Task description
Going through the data below, find how many lines include the word "https", and reply with that number alone.

Saved data entries
- - -
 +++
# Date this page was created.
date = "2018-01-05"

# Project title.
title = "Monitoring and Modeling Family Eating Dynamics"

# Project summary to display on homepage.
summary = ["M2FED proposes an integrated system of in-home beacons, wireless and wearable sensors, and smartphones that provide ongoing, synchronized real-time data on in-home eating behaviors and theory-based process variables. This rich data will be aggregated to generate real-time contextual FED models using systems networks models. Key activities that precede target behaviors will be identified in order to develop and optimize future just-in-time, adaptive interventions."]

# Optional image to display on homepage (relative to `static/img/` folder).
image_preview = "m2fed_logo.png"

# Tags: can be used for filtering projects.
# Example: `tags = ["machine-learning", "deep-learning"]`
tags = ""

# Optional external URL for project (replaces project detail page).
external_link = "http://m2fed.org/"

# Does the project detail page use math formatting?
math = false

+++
- - -
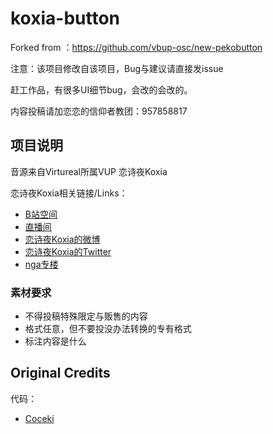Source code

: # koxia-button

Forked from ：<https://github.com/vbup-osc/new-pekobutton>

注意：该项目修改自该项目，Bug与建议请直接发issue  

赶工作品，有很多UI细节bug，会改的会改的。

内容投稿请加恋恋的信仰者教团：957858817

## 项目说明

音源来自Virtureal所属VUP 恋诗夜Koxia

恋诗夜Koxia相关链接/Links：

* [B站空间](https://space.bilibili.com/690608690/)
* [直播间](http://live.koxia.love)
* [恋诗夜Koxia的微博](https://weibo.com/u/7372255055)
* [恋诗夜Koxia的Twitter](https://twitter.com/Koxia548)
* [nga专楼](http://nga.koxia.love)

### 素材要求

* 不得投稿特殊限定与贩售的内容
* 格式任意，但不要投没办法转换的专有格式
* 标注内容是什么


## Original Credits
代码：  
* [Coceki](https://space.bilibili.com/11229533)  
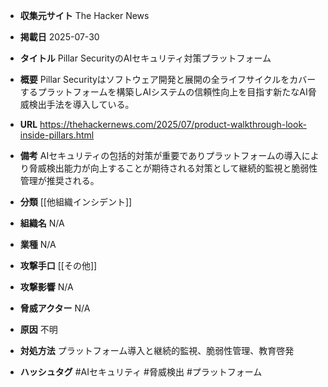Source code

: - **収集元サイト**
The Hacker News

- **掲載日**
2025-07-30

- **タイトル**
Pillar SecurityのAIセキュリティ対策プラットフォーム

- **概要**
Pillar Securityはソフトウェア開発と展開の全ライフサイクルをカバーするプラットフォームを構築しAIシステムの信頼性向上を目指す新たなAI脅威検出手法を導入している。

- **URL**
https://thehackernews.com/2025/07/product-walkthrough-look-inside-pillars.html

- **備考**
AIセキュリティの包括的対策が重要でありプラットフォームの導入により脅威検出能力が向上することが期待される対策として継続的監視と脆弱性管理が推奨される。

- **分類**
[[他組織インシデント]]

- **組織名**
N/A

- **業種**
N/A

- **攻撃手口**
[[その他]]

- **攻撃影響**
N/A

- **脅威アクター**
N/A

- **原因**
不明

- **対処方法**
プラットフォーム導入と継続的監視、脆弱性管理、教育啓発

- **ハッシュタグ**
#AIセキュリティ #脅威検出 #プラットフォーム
- - -
Output of the task
6